Versatile Data Kit SDK plugin provides support for PostgreSQL database and postgres transformation templates.

Project description

monthly download count for vdk-postgres

This plugin allows vdk-core to interface with and execute queries against a PostgreSQL database.

Usage

Run

pip install vdk-postgres

After this, data jobs will have access to a Postgres database connection, managed by Versatile Data Kit SDK.

If you want to use single postgres database instance. If it is the only database plugin installed , vdk would automatically use it. Otherwise, users need to set VDK_DB_DEFAULT_TYPE=POSTGRES as an environment variable or set 'db_default_type' option in the data job config file (config.ini).

Add the required configuration values using the config file, environment variables, or VDK secrets. The supported configuration variables include:

POSTGRES_DSN - libpq connection string. Check https://www.postgresql.org/docs/current/libpq-connect.html#LIBPQ-CONNSTRING
POSTGRES_DBNAME - database name
POSTGRES_USER - user name
POSTGRES_PASSWORD - user password
POSTGRES_HOST - the host we need to connect to, defaulting to UNIX socket, https://www.psycopg.org/docs/module.html"
POSTGRES_PORT - The port to connect to, defaulting to 5432

Set a default database in config.ini like this:

[vdk]
postgres_dbname=postgres
postgres_user=postgres
postgres_password=postgres
postgres_host=localhost
postgres_port=5433

Note: Default database configurations must be in the [vdk] section.

You can connect to the default database through 'job_input'. For instance

    def run(job_input: IJobInput):
        job_input.execute_query("select 'Hi Postgres!'")

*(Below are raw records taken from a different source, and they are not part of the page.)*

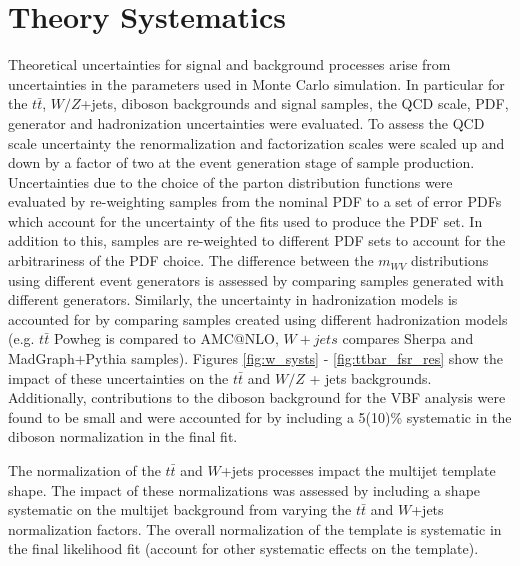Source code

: \section{Theory Systematics}
Theoretical uncertainties for signal and background processes arise from uncertainties in the parameters used in Monte Carlo simulation. In particular for the $t\bar{t}$, $W/Z$+jets, diboson backgrounds and signal samples, the QCD scale, PDF, generator and hadronization uncertainties were evaluated. To assess the QCD scale uncertainty the renormalization and factorization scales were scaled up and down by a factor of two at the event generation stage of sample production. Uncertainties due to the choice of the parton distribution functions were evaluated by re-weighting samples from the nominal PDF to a set of error PDFs which account for the uncertainty of the fits used to produce the PDF set. In addition to this, samples are re-weighted to different PDF sets to account for the arbitrariness of the PDF choice. The difference between the $m_{WV}$ distributions using different event generators is assessed by comparing samples generated with different generators. Similarly, the uncertainty in hadronization models is accounted for by comparing samples created using different hadronization models (e.g. $t\bar{t}$ Powheg is compared to AMC@NLO, $W+jets$ compares Sherpa and MadGraph+Pythia samples). Figures \ref{fig:w_systs} - \ref{fig:ttbar_fsr_res} show the impact of these uncertainties on the $t\bar{t}$ and $W/Z$ + jets backgrounds. Additionally, contributions to the diboson background for the VBF analysis were found to be small and were accounted for by including a 5(10)\% systematic in the diboson normalization in the final fit.

The normalization of the $t\bar{t}$ and $W$+jets processes impact the multijet template shape. The impact of these normalizations was assessed by including a shape systematic on the multijet background from varying the $t\bar{t}$ and $W$+jets normalization factors. The overall normalization of the template is systematic in the final likelihood fit (account for other systematic effects on the template).



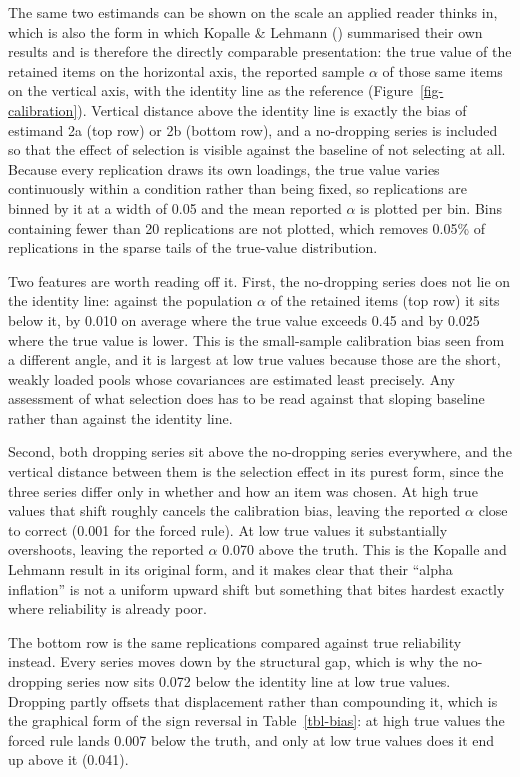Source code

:\documentclass[
  nonatbib,
  authoryear,
  preprint]{elsarticle}
\begin{document}
The same two estimands can be shown on the scale an applied reader
thinks in, which is also the form in which Kopalle \& Lehmann
() summarised their own results
and is therefore the directly comparable presentation: the true value of
the retained items on the horizontal axis, the reported sample
\(\alpha\) of those same items on the vertical axis, with the identity
line as the reference (Figure~\ref{fig-calibration}). Vertical distance
above the identity line is exactly the bias of estimand 2a (top row) or
2b (bottom row), and a no-dropping series is included so that the effect
of selection is visible against the baseline of not selecting at all.
Because every replication draws its own loadings, the true value varies
continuously within a condition rather than being fixed, so replications
are binned by it at a width of 0.05 and the mean reported \(\alpha\) is
plotted per bin. Bins containing fewer than 20 replications are not
plotted, which removes 0.05\% of replications in the sparse tails of the
true-value distribution.

Two features are worth reading off it. First, the no-dropping series
does not lie on the identity line: against the population \(\alpha\) of
the retained items (top row) it sits below it, by 0.010 on average where
the true value exceeds 0.45 and by 0.025 where the true value is lower.
This is the small-sample calibration bias seen from a different angle,
and it is largest at low true values because those are the short, weakly
loaded pools whose covariances are estimated least precisely. Any
assessment of what selection does has to be read against that sloping
baseline rather than against the identity line.

Second, both dropping series sit above the no-dropping series
everywhere, and the vertical distance between them is the selection
effect in its purest form, since the three series differ only in whether
and how an item was chosen. At high true values that shift roughly
cancels the calibration bias, leaving the reported \(\alpha\) close to
correct (0.001 for the forced rule). At low true values it substantially
overshoots, leaving the reported \(\alpha\) 0.070 above the truth. This
is the Kopalle and Lehmann result in its original form, and it makes
clear that their ``alpha inflation'' is not a uniform upward shift but
something that bites hardest exactly where reliability is already poor.

The bottom row is the same replications compared against true
reliability instead. Every series moves down by the structural gap,
which is why the no-dropping series now sits 0.072 below the identity
line at low true values. Dropping partly offsets that displacement
rather than compounding it, which is the graphical form of the sign
reversal in Table~\ref{tbl-bias}: at high true values the forced rule
lands 0.007 below the truth, and only at low true values does it end up
above it (0.041).
\end{document}
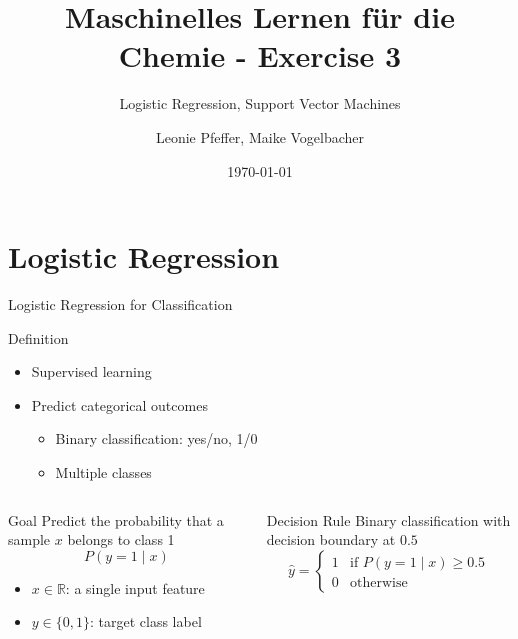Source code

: \documentclass[
                en,
                ]{sdqbeamer}
\title[Ex. 3: Classification]{Maschinelles Lernen für die Chemie - Exercise 3}
\subtitle{Logistic Regression, Support Vector Machines}
\author[L. Pfeffer, M. Vogelbacher]{Leonie Pfeffer, Maike Vogelbacher}
\date[\today]{\today}
\begin{document}
\begin{frame}[title blue vertical, picture=images/iris.jpg]
	\titlepage
\end{frame}

\section{Logistic Regression}

\begin{frame}{Logistic Regression for Classification}
    \begin{greenblock}{Definition}
        \begin{itemize}
            \item Supervised learning
            \item Predict categorical outcomes
                \begin{itemize}
                    \item Binary classification: yes/no, 1/0
                    \item Multiple classes
                \end{itemize}
        \end{itemize}
    \end{greenblock}
    \begin{columns}
        \column{\kitthreecolumns}
        \begin{greenblock}{Goal}
            Predict the probability that a sample $x$ belongs to class 1
            \begin{equation*}
                P(y = 1 \mid x)
            \end{equation*}
            \begin{itemize}
                \item $x \in \mathbb{R}$: a single input feature
                \item $y \in \{0, 1\}$: target class label
            \end{itemize}
        \end{greenblock}

        \column{\kitthreecolumns}
        \begin{greenblock}{Decision Rule}
            Binary classification with decision boundary at $0.5$
            \begin{equation*}
                \hat{y} =
                \begin{cases}
                1 & \text{if } P(y = 1 \mid x) \geq 0.5 \\
                0 & \text{otherwise}
                \end{cases}
            \end{equation*}
        \end{greenblock}
    \end{columns}
\end{frame}
\end{document}

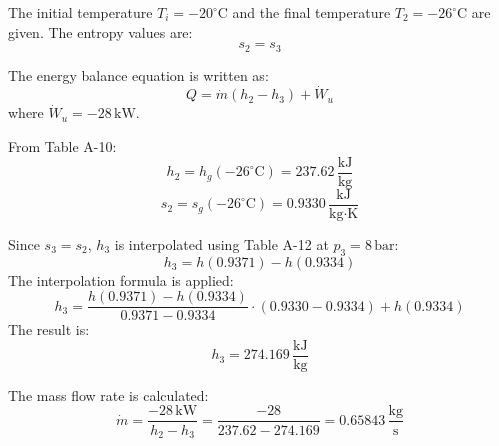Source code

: The initial temperature \( T_i = -20^\circ\text{C} \) and the final temperature \( T_2 = -26^\circ\text{C} \) are given.  
The entropy values are:  
\[
s_2 = s_3
\]  

The energy balance equation is written as:  
\[
Q = \dot{m} (h_2 - h_3) + \dot{W}_u
\]  
where \( \dot{W}_u = -28 \, \text{kW} \).  

From Table A-10:  
\[
h_2 = h_g(-26^\circ\text{C}) = 237.62 \, \frac{\text{kJ}}{\text{kg}}
\]  
\[
s_2 = s_g(-26^\circ\text{C}) = 0.9330 \, \frac{\text{kJ}}{\text{kg·K}}
\]  

Since \( s_3 = s_2 \), \( h_3 \) is interpolated using Table A-12 at \( p_3 = 8 \, \text{bar} \):  
\[
h_3 = h(0.9371) - h(0.9334)
\]  
The interpolation formula is applied:  
\[
h_3 = \frac{h(0.9371) - h(0.9334)}{0.9371 - 0.9334} \cdot (0.9330 - 0.9334) + h(0.9334)
\]  
The result is:  
\[
h_3 = 274.169 \, \frac{\text{kJ}}{\text{kg}}
\]  

The mass flow rate is calculated:  
\[
\dot{m} = \frac{-28 \, \text{kW}}{h_2 - h_3} = \frac{-28}{237.62 - 274.169} = 0.65843 \, \frac{\text{kg}}{\text{s}}
\]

Postgres Multiple Databases

To manage multiple Postgres database connections within a data job, always configure the default database in the [vdk] section of the config.ini file. This section should contain the primary connection details that the application will use by default. The default Postgres connection is saved as postgres and should always be called with that name. Subsections should not be created with that name. Subsection name vdk_postgres is prohibited.

For each additional Postgres database, add a new section following the pattern vdk_<name>, where <name> is a unique identifier for each database connection. These additional sections must also include all necessary Postgres connection details.

Note: When using in code the <name> should be lowercased. For example, if you have vdk_DEV, in the data job you should refer to the database using the dev string.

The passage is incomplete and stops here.